3M hasn’t actually fallen on hard times, but it is no longer the growth machine of yesteryear. Annual sales crossed the $30bn threshold back in 2013 and for the year just about to end analysts expect less than $32bn. Something similar has happened to pre-tax profit. That line in the income statement went through $7bn in 2014. The figure peaked at $7.5bn in 2017 but analysts expect just $6.2bn for 2023. Thus 3M’s figures in the table under the sub-heading ‘Annualised 5-year growth’ are disappointing. These are not growth rates per se, but a measure of annualised change over the previous 20 quarters and they show 3M in a poor light compared with the other nine highlighted companies.

Despite the corporate torpor, 3M remains highly profitable. On average, profit margins have been above 20 per cent for the past five years. Granted, the margin fell to 12 per cent in 2022 and one-off charges relating to a $6bn settlement of a lawsuit over defective ear plugs used by the US military will wreck the headline margin in 2023. But in 2023’s third quarter, the underlying margin was 23 per cent and Wall Street analysts expect something just above 20 per cent in 2024.
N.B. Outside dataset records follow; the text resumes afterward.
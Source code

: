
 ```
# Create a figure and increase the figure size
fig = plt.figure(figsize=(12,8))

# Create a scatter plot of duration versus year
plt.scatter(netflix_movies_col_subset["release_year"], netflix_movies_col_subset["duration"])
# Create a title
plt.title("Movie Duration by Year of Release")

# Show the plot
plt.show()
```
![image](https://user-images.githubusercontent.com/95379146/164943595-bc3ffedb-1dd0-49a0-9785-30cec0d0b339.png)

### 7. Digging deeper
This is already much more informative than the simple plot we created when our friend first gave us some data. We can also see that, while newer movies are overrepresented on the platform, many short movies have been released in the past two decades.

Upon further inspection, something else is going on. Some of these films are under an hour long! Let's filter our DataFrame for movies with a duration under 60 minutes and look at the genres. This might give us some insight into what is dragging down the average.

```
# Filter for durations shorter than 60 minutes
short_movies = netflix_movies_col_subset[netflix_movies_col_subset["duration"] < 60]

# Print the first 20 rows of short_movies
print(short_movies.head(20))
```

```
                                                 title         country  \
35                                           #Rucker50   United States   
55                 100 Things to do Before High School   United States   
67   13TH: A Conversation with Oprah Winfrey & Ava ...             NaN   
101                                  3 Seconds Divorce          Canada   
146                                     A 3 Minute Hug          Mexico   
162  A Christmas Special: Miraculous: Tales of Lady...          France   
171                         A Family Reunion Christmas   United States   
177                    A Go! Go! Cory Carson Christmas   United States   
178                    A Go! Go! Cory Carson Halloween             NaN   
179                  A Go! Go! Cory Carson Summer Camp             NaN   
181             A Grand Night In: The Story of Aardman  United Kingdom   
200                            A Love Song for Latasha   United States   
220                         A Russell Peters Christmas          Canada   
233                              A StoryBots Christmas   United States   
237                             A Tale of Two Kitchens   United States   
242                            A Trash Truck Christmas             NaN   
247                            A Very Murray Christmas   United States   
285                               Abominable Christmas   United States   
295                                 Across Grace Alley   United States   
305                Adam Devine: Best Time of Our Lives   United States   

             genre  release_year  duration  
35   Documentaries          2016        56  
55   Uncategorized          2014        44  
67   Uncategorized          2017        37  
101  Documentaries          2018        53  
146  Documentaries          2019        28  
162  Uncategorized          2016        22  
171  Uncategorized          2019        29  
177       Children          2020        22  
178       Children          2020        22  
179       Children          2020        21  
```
That its share rating – as measured by the multiple of its share price to forecast earnings – is the lowest of the 10 and its prospective yield the highest arguably says more about 3M’s relegation to value stock status than its recovery potential. True, its bosses are pushing Wall Street analysts towards the top end of their earnings guidance for 2023 and there have been minor signs of shareholders getting restless, but neither factor has ignited the share price. All of which makes me think that if I took a holding in 3M it would be more for its past than for its likely future achievements.

Then again that is almost a generic comment when directed towards companies with the status of ‘dividend aristocrats’. None will ever again grow as fast as it did in its heyday; yet none will quickly fade into oblivion. That comment even applies to ExxonMobil (US:XOM), once the world’s biggest company as measured by stock market value and still its biggest quoted oil company.

In a world supposedly heading for net zero, Exxon’s future should be in doubt. Yet the $77bn pre-tax profit it chalked up in 2022 was the second-biggest in its 112-year history (behind 2008’s $84bn), in large part due to the effects of Russia’s invasion of Ukraine. But 2023 has been pretty good, too. Analysts expect something over $9 in earnings per share, which – apart from 2022 – would be the best since 2012.

Partly, these amounts vindicate Exxon’s bosses, who stuck to a CO2 emissions-rich strategy with relative conviction while the western world’s other integrated oil majors pretended they had no dealings with hydro-carbons. In return for aligning with the reality of a world that still runs on burning fossil fuels, Exxon might have lost the PR battle, but is winning the war for share price gains. At almost $105, its share price is 87 per cent of its five-year high, which is 12 percentage points higher than the average of the S&P dividend aristocrats.

Yet look down the rows of data for the 10 picked out in the table and there is no clear winner. All have plus points and shortcomings. For instance, International Flavors & Fragrances (US:IFF), a global leader in supplying the food and cosmetics industries, is the only one with decent share price momentum. Quite likely that’s because investors increasingly believe the group is in recovery mode following a botched merger in 2020. But its dividend cover is also the weakest and that won’t markedly change until 2025.

So maybe the intuitive thought is the best one – initially put a lump of capital into the Dividend Aristocrats ETF, then siphon that into individual stocks when an assessment comes into focus. To be resumed shortly.